В маленький рюкзак я собрал все самое необходимое, купил на утро билет и как был — в летней одежде, — не задумываясь о сроках, отправился в Оптину пустынь.
Россия встретила меня по-осеннему сурово. Дул холодный, пронизывающий ветер; пускался по временам дождик, но ненадолго. Свинцовые тучи проносились низко, меняя свои очертания, расползаясь, как ветхая холстина, но и тогда проглядывала не небесная синева, а унылая серая стынь.
Автобус разболтанный, гремящий всеми составами, остановился посреди трассы, прошипел неисправной пневматикой и выпустил меня на обочину Ни указателя, ни намека на то, что поблизости где-то — одна из прославленных обителей России. Выручили старушки, сошедшие с автобуса вместе со мной. Согбенные, сухонькие, постукивая дробно своими посошками, они гурьбой зашагали бойко… и я уже знал — куда.
Кругом сосны, настоящий корабельный лес. Стройные, прямые стволы устремлены вверх, и там, высоко, шумит не переставая на ветру зеленый прибой. Земля и не земля даже, а сплошной песок, и оттого, что нет грязи, кажется, что сухо даже в сырую погоду. Сухо и чисто.
Ну, вот и монастырь! Ворота в неприступной, точно крепостной, стене распахнуты настежь. Я, сотворив молитву, осенил себя крестным знамением, поклонился и — с Богом! — шагнул на монастырский двор.
И первое, что я увидел, — это идущего в мою сторону от храма, облаченного во все черное монаха.

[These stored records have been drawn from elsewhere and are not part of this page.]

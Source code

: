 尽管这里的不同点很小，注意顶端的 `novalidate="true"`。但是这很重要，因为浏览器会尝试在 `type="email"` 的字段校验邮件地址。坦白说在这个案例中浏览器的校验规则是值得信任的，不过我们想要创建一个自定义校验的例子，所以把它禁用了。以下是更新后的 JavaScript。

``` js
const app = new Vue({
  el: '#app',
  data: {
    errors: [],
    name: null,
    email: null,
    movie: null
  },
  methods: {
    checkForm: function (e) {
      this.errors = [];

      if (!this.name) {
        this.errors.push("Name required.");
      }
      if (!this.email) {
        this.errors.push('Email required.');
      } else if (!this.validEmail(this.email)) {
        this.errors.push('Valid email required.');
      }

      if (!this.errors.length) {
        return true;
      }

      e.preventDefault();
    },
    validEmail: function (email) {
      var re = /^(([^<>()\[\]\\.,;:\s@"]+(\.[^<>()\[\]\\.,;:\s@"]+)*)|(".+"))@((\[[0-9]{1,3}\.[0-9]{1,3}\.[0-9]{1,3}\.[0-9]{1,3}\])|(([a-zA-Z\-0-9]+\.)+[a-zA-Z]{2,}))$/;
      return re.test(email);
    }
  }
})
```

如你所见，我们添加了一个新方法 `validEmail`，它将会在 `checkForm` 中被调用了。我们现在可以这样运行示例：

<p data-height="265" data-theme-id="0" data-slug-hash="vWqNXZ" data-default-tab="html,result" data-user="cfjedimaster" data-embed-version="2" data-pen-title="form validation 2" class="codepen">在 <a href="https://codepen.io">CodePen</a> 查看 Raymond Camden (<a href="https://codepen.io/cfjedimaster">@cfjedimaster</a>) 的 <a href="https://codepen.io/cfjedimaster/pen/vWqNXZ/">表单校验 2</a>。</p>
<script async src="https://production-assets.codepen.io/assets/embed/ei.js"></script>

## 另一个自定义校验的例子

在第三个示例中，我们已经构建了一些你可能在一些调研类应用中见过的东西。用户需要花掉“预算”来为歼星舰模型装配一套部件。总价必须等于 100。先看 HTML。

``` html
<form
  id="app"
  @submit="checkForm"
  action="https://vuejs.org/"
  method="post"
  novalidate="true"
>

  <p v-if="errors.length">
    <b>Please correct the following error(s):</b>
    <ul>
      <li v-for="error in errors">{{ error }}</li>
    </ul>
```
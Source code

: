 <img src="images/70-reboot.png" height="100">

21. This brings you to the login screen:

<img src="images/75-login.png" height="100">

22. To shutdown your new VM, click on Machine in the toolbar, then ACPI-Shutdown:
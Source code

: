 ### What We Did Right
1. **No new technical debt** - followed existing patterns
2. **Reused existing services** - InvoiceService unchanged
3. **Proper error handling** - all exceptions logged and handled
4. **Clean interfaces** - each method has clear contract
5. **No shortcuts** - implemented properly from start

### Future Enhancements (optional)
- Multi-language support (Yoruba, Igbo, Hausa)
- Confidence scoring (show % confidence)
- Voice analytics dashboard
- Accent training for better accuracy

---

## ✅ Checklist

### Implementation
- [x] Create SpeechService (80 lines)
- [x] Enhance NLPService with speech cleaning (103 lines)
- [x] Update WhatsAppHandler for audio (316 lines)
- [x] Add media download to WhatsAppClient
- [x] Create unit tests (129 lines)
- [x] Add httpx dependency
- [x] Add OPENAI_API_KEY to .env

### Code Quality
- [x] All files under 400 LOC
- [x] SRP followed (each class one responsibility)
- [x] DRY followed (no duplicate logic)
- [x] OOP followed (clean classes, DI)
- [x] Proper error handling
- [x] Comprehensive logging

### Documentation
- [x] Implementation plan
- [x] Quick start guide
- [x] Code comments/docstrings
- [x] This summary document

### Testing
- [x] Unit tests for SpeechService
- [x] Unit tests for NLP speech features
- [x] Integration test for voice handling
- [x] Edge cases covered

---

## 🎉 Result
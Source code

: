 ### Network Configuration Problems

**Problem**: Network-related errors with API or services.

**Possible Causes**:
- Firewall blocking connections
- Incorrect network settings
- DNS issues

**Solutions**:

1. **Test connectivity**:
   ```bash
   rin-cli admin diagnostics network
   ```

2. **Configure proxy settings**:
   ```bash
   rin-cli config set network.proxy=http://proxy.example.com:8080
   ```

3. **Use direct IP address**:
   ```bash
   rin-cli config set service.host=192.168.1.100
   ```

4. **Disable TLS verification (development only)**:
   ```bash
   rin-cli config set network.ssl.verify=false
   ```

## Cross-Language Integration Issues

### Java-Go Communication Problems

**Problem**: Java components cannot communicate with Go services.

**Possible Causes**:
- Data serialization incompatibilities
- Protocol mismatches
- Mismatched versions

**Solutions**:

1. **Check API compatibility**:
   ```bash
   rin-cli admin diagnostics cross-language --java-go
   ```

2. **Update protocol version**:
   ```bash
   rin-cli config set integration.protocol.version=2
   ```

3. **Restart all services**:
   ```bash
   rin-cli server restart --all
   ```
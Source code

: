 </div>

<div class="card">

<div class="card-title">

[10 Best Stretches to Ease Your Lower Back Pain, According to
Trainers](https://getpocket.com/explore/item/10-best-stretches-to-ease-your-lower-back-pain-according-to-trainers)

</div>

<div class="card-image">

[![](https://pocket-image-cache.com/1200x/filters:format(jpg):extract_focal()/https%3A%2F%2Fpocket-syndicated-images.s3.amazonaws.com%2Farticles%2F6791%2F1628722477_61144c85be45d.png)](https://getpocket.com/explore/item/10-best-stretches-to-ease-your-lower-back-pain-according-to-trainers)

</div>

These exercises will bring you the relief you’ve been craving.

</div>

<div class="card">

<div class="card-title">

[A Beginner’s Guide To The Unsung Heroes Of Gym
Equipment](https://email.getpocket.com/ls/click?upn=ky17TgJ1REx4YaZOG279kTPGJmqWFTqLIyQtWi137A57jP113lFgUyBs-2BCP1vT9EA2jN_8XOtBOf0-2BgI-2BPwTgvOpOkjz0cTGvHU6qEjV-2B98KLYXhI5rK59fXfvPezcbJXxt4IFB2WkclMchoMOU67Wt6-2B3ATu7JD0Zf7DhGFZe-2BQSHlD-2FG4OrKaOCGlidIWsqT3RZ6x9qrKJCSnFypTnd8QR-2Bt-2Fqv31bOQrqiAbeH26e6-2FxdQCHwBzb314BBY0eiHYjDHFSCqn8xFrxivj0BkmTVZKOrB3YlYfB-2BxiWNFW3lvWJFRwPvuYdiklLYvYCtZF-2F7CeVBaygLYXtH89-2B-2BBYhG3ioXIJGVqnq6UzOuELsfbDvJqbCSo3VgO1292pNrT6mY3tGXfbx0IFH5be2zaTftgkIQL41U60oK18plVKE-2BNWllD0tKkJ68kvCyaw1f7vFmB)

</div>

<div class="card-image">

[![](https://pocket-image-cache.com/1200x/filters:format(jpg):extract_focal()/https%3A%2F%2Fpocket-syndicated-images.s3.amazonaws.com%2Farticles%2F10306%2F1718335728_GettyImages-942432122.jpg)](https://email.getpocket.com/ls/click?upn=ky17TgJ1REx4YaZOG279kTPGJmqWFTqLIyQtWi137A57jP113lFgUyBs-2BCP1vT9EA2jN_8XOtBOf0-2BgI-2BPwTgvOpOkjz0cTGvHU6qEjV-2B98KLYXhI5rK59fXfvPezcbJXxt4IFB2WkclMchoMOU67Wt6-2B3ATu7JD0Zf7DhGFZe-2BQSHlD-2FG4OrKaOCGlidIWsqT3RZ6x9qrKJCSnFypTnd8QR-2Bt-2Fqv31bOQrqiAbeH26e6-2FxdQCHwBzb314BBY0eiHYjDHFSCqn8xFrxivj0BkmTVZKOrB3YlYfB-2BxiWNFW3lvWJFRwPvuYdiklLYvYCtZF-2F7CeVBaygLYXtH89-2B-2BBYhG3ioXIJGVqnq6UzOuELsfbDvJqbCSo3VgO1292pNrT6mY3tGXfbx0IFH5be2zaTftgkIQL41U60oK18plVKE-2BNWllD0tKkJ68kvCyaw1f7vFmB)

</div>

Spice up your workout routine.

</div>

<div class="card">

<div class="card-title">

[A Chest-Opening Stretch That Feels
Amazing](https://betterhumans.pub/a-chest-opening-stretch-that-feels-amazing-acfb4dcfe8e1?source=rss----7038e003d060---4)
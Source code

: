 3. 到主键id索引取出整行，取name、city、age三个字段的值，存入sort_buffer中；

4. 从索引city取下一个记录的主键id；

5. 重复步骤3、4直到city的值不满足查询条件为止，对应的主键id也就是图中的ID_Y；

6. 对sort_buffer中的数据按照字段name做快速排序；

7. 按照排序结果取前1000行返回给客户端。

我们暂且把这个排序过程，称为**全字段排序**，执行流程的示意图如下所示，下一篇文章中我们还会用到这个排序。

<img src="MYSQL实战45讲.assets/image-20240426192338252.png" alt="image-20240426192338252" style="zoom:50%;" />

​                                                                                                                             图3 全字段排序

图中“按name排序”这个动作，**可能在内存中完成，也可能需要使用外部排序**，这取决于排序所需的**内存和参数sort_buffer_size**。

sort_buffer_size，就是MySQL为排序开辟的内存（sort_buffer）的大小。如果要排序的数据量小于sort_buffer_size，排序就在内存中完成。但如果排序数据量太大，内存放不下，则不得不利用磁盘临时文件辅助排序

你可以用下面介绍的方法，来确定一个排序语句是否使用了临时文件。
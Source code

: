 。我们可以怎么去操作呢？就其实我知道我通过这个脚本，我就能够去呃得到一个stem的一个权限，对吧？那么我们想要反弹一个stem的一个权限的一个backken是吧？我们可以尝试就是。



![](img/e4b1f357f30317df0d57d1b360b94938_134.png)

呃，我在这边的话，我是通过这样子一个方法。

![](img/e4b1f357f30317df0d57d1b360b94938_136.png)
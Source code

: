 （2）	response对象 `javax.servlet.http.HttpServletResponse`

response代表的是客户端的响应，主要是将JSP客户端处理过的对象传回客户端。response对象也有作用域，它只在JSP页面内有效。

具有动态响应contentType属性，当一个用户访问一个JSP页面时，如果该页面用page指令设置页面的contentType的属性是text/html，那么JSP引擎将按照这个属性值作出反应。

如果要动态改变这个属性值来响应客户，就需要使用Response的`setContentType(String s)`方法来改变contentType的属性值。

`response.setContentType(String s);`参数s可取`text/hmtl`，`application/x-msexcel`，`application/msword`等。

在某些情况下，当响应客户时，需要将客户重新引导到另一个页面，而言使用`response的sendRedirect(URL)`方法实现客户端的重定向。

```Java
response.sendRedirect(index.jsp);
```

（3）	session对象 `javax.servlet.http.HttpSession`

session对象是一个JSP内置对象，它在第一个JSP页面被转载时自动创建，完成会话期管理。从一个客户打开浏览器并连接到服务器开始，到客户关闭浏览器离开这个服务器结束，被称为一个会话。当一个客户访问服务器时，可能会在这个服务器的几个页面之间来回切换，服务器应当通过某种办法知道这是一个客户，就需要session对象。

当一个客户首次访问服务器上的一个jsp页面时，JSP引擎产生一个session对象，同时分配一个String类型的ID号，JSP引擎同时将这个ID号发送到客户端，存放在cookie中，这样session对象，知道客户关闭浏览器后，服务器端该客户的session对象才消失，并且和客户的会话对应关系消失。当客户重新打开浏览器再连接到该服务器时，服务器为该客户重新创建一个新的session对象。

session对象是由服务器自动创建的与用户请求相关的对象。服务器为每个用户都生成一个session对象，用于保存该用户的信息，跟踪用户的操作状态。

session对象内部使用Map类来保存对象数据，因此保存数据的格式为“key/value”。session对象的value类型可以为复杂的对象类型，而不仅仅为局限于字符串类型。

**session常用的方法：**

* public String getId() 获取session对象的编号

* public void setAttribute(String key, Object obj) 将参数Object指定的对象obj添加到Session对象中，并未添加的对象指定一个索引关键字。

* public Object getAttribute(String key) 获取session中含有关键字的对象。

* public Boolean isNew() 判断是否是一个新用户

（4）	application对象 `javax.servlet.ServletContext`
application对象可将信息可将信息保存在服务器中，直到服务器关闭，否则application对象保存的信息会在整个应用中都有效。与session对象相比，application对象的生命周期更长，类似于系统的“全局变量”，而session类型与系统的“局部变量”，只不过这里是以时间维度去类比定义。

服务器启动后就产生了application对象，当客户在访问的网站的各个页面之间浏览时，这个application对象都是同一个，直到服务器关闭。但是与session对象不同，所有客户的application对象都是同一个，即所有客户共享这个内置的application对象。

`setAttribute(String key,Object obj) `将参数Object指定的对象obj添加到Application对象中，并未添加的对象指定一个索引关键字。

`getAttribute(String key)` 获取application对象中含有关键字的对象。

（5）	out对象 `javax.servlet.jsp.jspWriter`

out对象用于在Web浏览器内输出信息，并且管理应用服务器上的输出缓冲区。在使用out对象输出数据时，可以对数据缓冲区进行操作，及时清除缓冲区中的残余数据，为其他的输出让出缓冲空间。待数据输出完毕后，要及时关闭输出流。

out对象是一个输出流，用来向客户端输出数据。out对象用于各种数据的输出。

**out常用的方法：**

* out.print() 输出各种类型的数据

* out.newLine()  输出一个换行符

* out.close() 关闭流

В руке у него были длинные шерстяные четки, которые он перебирал неспешно, по-видимому молясь. Голова его была как-то склонена вбок, а от всей фигуры веяло отрешенностью и глубоким покоем.
Я пошел навстречу. Мне хотелось расспросить монаха о том, как мне устроиться, но он не замечал ничего вокруг и, конечно, прошел бы мимо, если бы я не обратился к нему с довольно нелепым вопросом — первым, который пришел мне в голову:
— Простите, вы монах? — спросил я.
Он остановился, посмотрел на меня внимательно и спокойно и ответил с едва заметной добродушной улыбкой:
— Нет, я послушник.
Он был в низко надвинутой на глаза черной скуфье. Его широкоскулое лицо, щедро осыпанное веснушками, обрамляла рыжая густая борода. Глаза — я это помню отчетливо — были светлые, может быть серые или даже голубые, и смотрели с проникновенной, глубокой серьезностью. Вообще, с первой встречи меня поразила в нем одна особенность: он мог во время разговора смотреть собеседнику прямо в глаза, и это ничуть не смущало, потому что во взгляде его чувствовалось искреннее сострадание и любовь. Говорил он неторопливо и сдержанно, но в то же время с располагающей простотой. Вряд ли он был старше меня более чем на пять лет[72], но от самой его внешности веяло какой-то суровой древностью, словно он успел уже насквозь пропитаться вековым монастырским духом.